JERRY E. SMITH, Circuit Judge: *

The Equal Employment Opportunity Commission (“EEOC”) appeals the dismissal on summary judgment of its claim that Terrance Johnson, 1 a former employ *352 ee of Nexion Health at Broadway, Inc. (“Nexion”), was subjected to a racially hostile work environment in violation of title VII of the Civil Rights Act of 1964, 42 U.S.C. § 2000e et. seq. We affirm.

I.

Nexion operates a nursing home in San Antonio, Texas, that cares primarily for elderly persons with mental conditions such as dementia, schizophrenia, and Alzheimer’s disease. Nexion employed Johnson as a certified nurse’s assistant caring for the residents’ daily needs. Seventy-year-old Pete Patino, one of the residents Johnson cared for, began directing vehement racial slurs against Johnson, who is black, in early 2003. Patino, who is Hispanic, also made many disparaging racial remarks about whites and Hispanics during the same time period. He is a schizophrenic and has had a history of mental illness since age thirteen.

Patino continued to make offensive racial comments against Johnson, including frequent use of the word “nigger,” approximately three to four times a week over the next few months. Johnson reported this verbal abuse to his superiors on many occasions, but they took no action. Patino alleged that Johnson threatened him physically. Nexion fired Johnson for the alleged abuse and for lying during an internal investigation into the abuse allegations.

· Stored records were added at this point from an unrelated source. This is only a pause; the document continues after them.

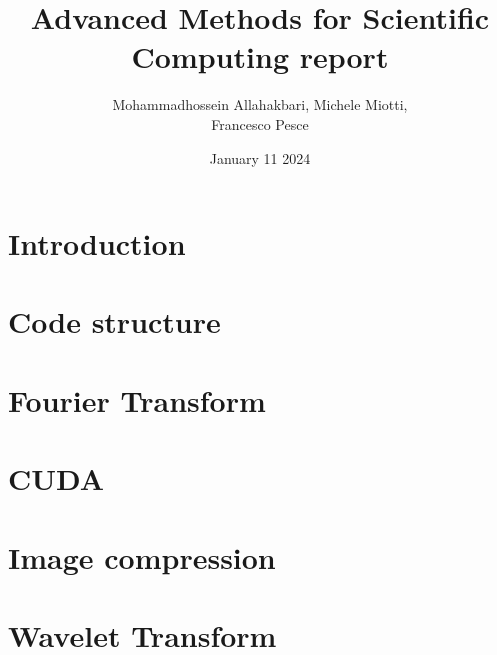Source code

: \documentclass{article}
\title{Advanced Methods for Scientific Computing report}
\author{Mohammadhossein Allahakbari, Michele Miotti, \\Francesco Pesce}
\date{January 11 2024}
\begin{document}
\maketitle


\section{Introduction}
	

\section{Code structure}
	

\section{Fourier Transform}
	 

\section{CUDA}
	 

\section{Image compression}
	 

\section{Wavelet Transform}
	 




\end{document}
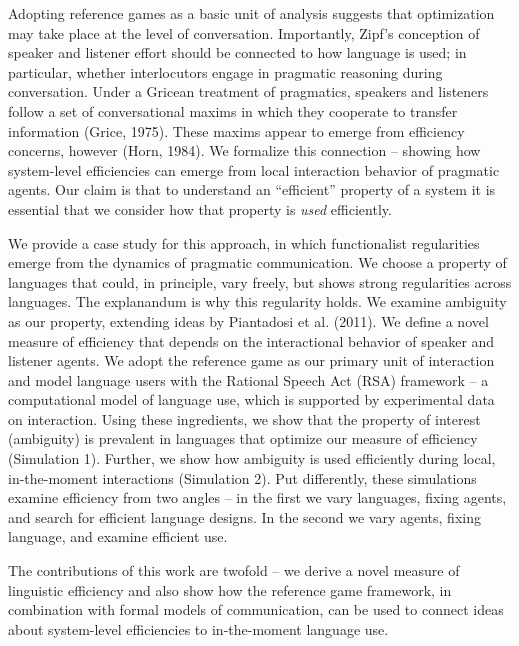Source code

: \documentclass[10pt, letterpaper]{article}
\begin{document}
Adopting reference games as a basic unit of analysis suggests that
optimization may take place at the level of conversation. Importantly,
Zipf's conception of speaker and listener effort should be connected to
how language is used; in particular, whether interlocutors engage in
pragmatic reasoning during conversation. Under a Gricean treatment of
pragmatics, speakers and listeners follow a set of conversational maxims
in which they cooperate to transfer information (Grice, 1975). These
maxims appear to emerge from efficiency concerns, however (Horn, 1984).
We formalize this connection -- showing how system-level efficiencies
can emerge from local interaction behavior of pragmatic agents. Our
claim is that to understand an ``efficient'' property of a system it is
essential that we consider how that property is \emph{used}
efficiently.\par

We provide a case study for this approach, in which functionalist
regularities emerge from the dynamics of pragmatic communication. We
choose a property of languages that could, in principle, vary freely,
but shows strong regularities across languages. The explanandum is why
this regularity holds. We examine ambiguity as our property, extending
ideas by Piantadosi et al. (2011). We define a novel measure of
efficiency that depends on the interactional behavior of speaker and
listener agents. We adopt the reference game as our primary unit of
interaction and model language users with the Rational Speech Act (RSA)
framework -- a computational model of language use, which is supported
by experimental data on interaction. Using these ingredients, we show
that the property of interest (ambiguity) is prevalent in languages that
optimize our measure of efficiency (Simulation 1). Further, we show how
ambiguity is used efficiently during local, in-the-moment interactions
(Simulation 2). Put differently, these simulations examine efficiency
from two angles -- in the first we vary languages, fixing agents, and
search for efficient language designs. In the second we vary agents,
fixing language, and examine efficient use. \par

The contributions of this work are twofold -- we derive a novel measure
of linguistic efficiency and also show how the reference game framework,
in combination with formal models of communication, can be used to
connect ideas about system-level efficiencies to in-the-moment language
use.\par
\end{document}

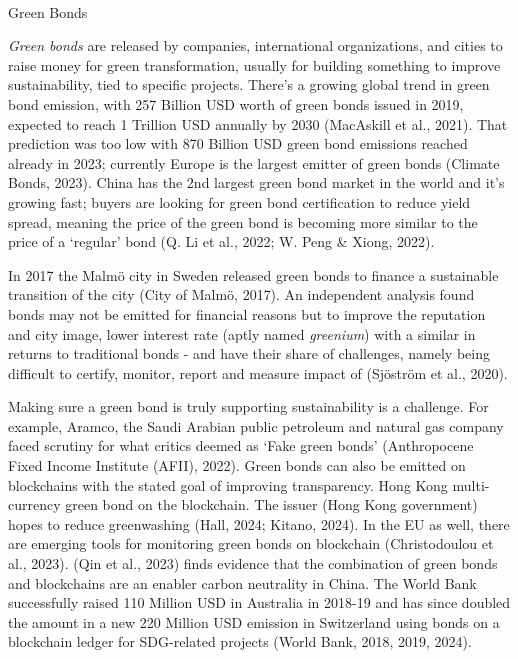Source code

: \documentclass[
  letterpaper,
  DIV=11,
  numbers=noendperiod]{scrartcl}
\makeatletter
\let\oldparagraph\paragraph
\renewcommand{\paragraph}{
    \@ifstar
      \xxxParagraphStar
      \xxxParagraphNoStar
  }
\newcommand{\xxxParagraphStar}[1]{\oldparagraph*{#1}\mbox{}}
\newcommand{\xxxParagraphNoStar}[1]{\oldparagraph{#1}\mbox{}}
\makeatother
\begin{document}
\paragraph{Green Bonds}\label{green-bonds}

\emph{Green bonds} are released by companies, international
organizations, and cities to raise money for green transformation,
usually for building something to improve sustainability, tied to
specific projects. There's a growing global trend in green bond
emission, with 257 Billion USD worth of green bonds issued in 2019,
expected to reach 1 Trillion USD annually by 2030 (MacAskill et al.,
2021). That prediction was too low with 870 Billion USD green bond
emissions reached already in 2023; currently Europe is the largest
emitter of green bonds (Climate Bonds, 2023). China has the 2nd largest
green bond market in the world and it's growing fast; buyers are looking
for green bond certification to reduce yield spread, meaning the price
of the green bond is becoming more similar to the price of a `regular'
bond (Q. Li et al., 2022; W. Peng \& Xiong, 2022).

In 2017 the Malmö city in Sweden released green bonds to finance a
sustainable transition of the city (City of Malmö, 2017). An independent
analysis found bonds may not be emitted for financial reasons but to
improve the reputation and city image, lower interest rate (aptly named
\emph{greenium}) with a similar in returns to traditional bonds - and
have their share of challenges, namely being difficult to certify,
monitor, report and measure impact of (Sjöström et al., 2020).

Making sure a green bond is truly supporting sustainability is a
challenge. For example, Aramco, the Saudi Arabian public petroleum and
natural gas company faced scrutiny for what critics deemed as `Fake
green bonds' (Anthropocene Fixed Income Institute (AFII), 2022). Green
bonds can also be emitted on blockchains with the stated goal of
improving transparency. Hong Kong multi-currency green bond on the
blockchain. The issuer (Hong Kong government) hopes to reduce
greenwashing (Hall, 2024; Kitano, 2024). In the EU as well, there are
emerging tools for monitoring green bonds on blockchain (Christodoulou
et al., 2023). (Qin et al., 2023) finds evidence that the combination of
green bonds and blockchains are an enabler carbon neutrality in China.
The World Bank successfully raised 110 Million USD in Australia in
2018-19 and has since doubled the amount in a new 220 Million USD
emission in Switzerland using bonds on a blockchain ledger for
SDG-related projects (World Bank, 2018, 2019, 2024).
\end{document}
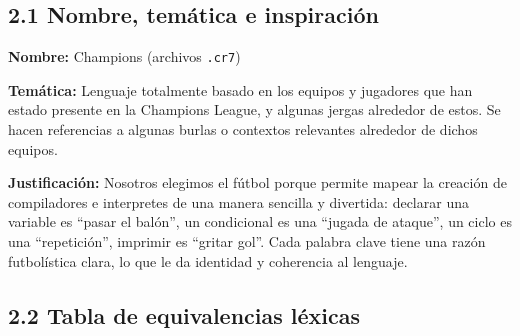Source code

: \documentclass[12pt,a4paper]{article}
\begin{document}
\subsection*{2.1 Nombre, temática e inspiración}

\textbf{Nombre:} Champions (archivos \texttt{.cr7})

\textbf{Temática:} Lenguaje totalmente basado en los equipos y jugadores que han estado presente en la Champions League, y algunas jergas alrededor de estos. Se hacen referencias a algunas burlas o contextos relevantes alrededor de dichos equipos.

\textbf{Justificación:} Nosotros elegimos el fútbol porque permite mapear la creación de compiladores e interpretes de una manera sencilla y divertida: declarar una variable es ``pasar el balón'', un condicional es una ``jugada de ataque'', un ciclo es una ``repetición'', imprimir es ``gritar gol''. Cada palabra clave tiene una razón futbolística clara, lo que le da identidad y coherencia al lenguaje.

\subsection*{2.2 Tabla de equivalencias léxicas}
\end{document}
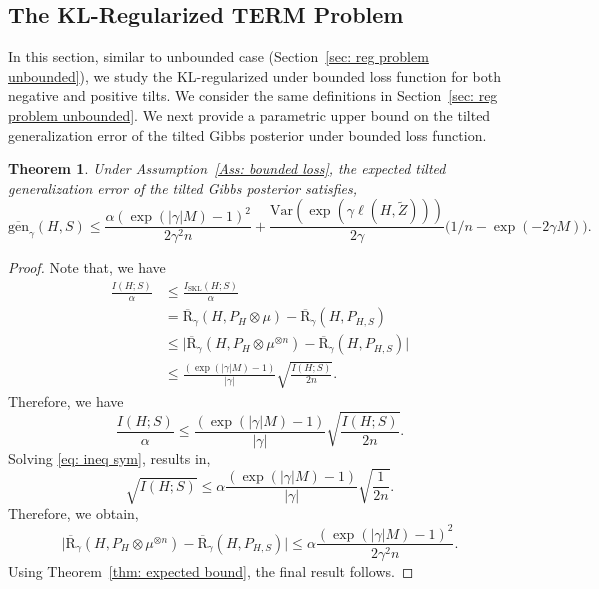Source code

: \documentclass{article}
\theoremstyle{plain}
\theoremstyle{plain}
\newtheorem{theorem}{Theorem}[section]
\theoremstyle{definition}
\theoremstyle{remark}
\newcommand{\var}{\mathrm{Var}}
\newcommand{\RTT}{\overline{\mathrm{R}}_{\gamma}}
\begin{document}

\subsection{The KL-Regularized TERM Problem}\label{sec: reg problem}
In this section, similar to unbounded case (Section~\ref{sec: reg problem unbounded}), we study the KL-regularized under bounded loss function for both negative and positive tilts. We consider the same definitions in Section~\ref{sec: reg problem unbounded}. We next provide a parametric upper bound on the tilted generalization error of the tilted Gibbs posterior under bounded loss function.
 \begin{tcolorbox}
  \begin{theorem}\label{thm: tilted gibbs gen}
       Under Assumption~\ref{Ass: bounded loss}, the expected tilted generalization error of the tilted Gibbs posterior satisfies,
        \begin{equation}
            \overline{\mathrm{gen}}_{\gamma}(H,S)\leq \frac{\alpha (\exp(|\gamma| M)-1)^2}{2\gamma^2 n}+\frac{\var(\exp(\gamma \ell(H,\tilde Z)))}{2\gamma}\Big(1/n-\exp(-2\gamma M)\Big).
        \end{equation}
    \end{theorem}
    \end{tcolorbox}
\begin{proof}
    Note that, we have 
    \begin{equation}
    \begin{split}
    \frac{ I(H;S)}{\alpha} 
        &\leq\frac{ I_{\mathrm{SKL}}(H;S)}{\alpha}\\
        &= \RTT(H,P_{H}\otimes \mu)-\RTT(H,P_{H,S})\\
        &\leq \Big|\RTT(H,P_{H}\otimes \mu^{\otimes n})-\RTT(H,P_{H,S})\Big|\\
        &\leq \frac{(\exp(|\gamma| M)-1)}{|\gamma|}\sqrt{\frac{ I(H;S)}{2n}}.
    \end{split}
\end{equation}
Therefore, we have 
\begin{equation}\label{eq: ineq sym}
   \frac{ I(H;S)}{\alpha}\leq  \frac{(\exp(|\gamma| M)-1)}{|\gamma|}\sqrt{\frac{ I(H;S)}{2n}}.
\end{equation}
Solving \eqref{eq: ineq sym}, results in,
\begin{equation}
    \sqrt{I(H;S)}\leq  \alpha\frac{(\exp(|\gamma| M)-1)}{|\gamma|}\sqrt{\frac{1}{2n}} .
\end{equation}
Therefore, we obtain,
\begin{equation}
\Big|\RTT(H,P_{H}\otimes \mu^{\otimes n})-\RTT(H,P_{H,S})\Big| \leq\alpha \frac{(\exp(|\gamma| M)-1)^2}{2\gamma^2 n}.
\end{equation}
Using Theorem~\ref{thm: expected bound}, the final result follows.
\end{proof}
\end{document}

The EEOC sued Nexion, and Johnson intervened as a plaintiff. The suit alleged that Nexion forced Johnson to work in a racially hostile work environment in violation of 42 U.S.C. § 2000e et seq. The district court granted summary judgment to Nexion and dismissed the case. This appeal follows.

II.

A.

We review a summary judgment de novo, applying the same standard as did the district court. Terrebonne Parish Sch. Bd. v. Mobil Oil Corp., 310 F.3d 870, 877 (5th Cir.2002). Summary judgment is proper if the materials before the court show that there is no genuine issue as to any material fact and that the moving party is entitled to judgment as a matter of law. See Fed.R.Civ.P. 56(c).

B.

To prevail on a title VII hostile work environment claim, 2 a plaintiff must prove that (1) he belongs to a protected group; (2) he was subjected to unwelcome harassment; (3) the harassment of which he complained was based on race; (4) the harassment affected a term, condition, or privilege of employment; and (5) the employer knew or should have known of the harassment and failed to take remedial action. Frank v. Xerox Corp., 347 F.3d 130, 138 (5th Cir.2003). Johnson’s claim satisfies the first three requirements because he is black and was subjected to unwelcome harassment from Patino on that basis.

C.

We must determine whether the racial slurs directed against Johnson by Patino qualify as actionable harassment under the fourth part of the test. For harassment to affect a term, condition, or privilege of employment, it must be subjectively and objectively abusive. Hockman v. Westward Commc’ns, LLC, 407 F.3d 317, 325 *353 (5th Cir.2004) (citing Harris v. Forklift Sys., Inc., 510 U.S. 17, 21-22, 114 S.Ct. 367, 126 L.Ed.2d 295 (1993)). The harassment Johnson suffered was subjectively abusive to him, so we turn to whether that harassment was also objectively abusive. 3

Whether an environment is objectively hostile or abusive is determined by considering the totality of the circumstances. Harris, 510 U.S. at 23, 114 S.Ct. 367. Although no single factor is required, courts look to the frequency and severity of the discriminatory conduct, whether it is physically threatening or humiliating as opposed to a mere offensive utterance, whether it unreasonably interferes with an employee’s work performance, and whether the complained-of conduct undermines the plaintiffs workplace competence. Hockman, 407 F.3d at 325-26.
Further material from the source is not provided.